Proprio perché il paragone con i due poeti francesi appare azzardato, è invalso anche l’uso di stabilire un parallelo, anche per le comuni origini piemontesi, tra il cantautore di Cassine (Alessandria) e Cesare Pavese. A noi pare più calzante invece confrontarlo con un altro grande scrittore piemontese: Beppe Fenoglio. Le affinità sono quasi sconvolgenti: i famigliari di Luigi Tenco commerciavano vini all’ingrosso, e presso una ditta di virti aveva trovato stabile impiego il “solitario di Alba”. Identico è il fallimento negli studi universitari dopo una brillantissima carriera liceale. E per frequentare l’università Fenoglio era sceso a Genova. la città che adottò bambino Tenco. “La più facile delle mie pagine esce spensierata da una decina di penosi rifacimenti….. si lamentava l’autore del Partigiano Johnny, e allo stesso lavoro di lima Tenco sottoponeva le sue canzoni; Ciao amore ciao, cantata quel tragico ventisette gennaio, ha avuto certamente tre versioni prima dell’ultimo rifacimento. Il tema di questa canzone, che narra l’abbandono dei campi per la tentacolare città, ha un’affinità straordinaria con l’unico soggetto cinematografico (mai realizzato e pubblicato postumo) di Beppe Fenoglio. Anche Tenco teneva nel cassetto una sceneggiatura e alcuni racconti.

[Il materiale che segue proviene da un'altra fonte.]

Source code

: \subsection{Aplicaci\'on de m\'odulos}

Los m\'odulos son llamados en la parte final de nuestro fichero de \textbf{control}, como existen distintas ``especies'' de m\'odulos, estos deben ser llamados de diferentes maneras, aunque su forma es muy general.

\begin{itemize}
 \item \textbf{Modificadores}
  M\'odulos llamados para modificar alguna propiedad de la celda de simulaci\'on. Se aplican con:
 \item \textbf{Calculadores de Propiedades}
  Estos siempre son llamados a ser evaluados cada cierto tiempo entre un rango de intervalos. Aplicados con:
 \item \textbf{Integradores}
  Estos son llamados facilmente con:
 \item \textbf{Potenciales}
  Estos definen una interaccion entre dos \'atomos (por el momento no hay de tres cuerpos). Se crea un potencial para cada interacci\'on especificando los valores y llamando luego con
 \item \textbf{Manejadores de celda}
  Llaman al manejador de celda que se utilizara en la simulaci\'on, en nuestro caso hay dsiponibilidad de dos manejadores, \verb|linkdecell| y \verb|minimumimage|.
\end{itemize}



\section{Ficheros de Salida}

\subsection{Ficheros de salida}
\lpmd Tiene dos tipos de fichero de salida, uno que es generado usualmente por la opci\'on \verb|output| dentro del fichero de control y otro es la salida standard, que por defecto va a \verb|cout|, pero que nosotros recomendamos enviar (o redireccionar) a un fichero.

Ma, oltre a queste somiglianze esteriori, quello che accomuna veramente i due piemontesi ci sembra l’identico sentire morale, la stessa etica austera – da pastore valdese -,la stessa tensione partecipativa, quel desiderio pungente di essere presenti alle vicende storiche della loro patria; e poi quel sarcasmo amaro (che denuncia un autentico disagio fisico) contro il perbenismo, la boriosa atteggiata mezzasapienza.
Anche alla luce di quanto appena detto, Luigi Tenco rimane ancora, con le sue contraddizioni e le sue utopie, un dramma irrisolto nel profondo delle nostre coscienze, una continua domanda a cui non è possibile (e neppure sarebbe onesto) opporre delle risposte prefabbricate. Una sola speranza: che sia il silenzio a cullarne la memoria, perché, come lui cantava, ” … nel mondo c’è già tanta gente / che parla, parla, parla sempre / che pretende di farsi sentire / e non ha niente da dire.”
Gaetano Radice
Da “Spiragli”, anno IV, n.1, 1992, pagg. 73-75.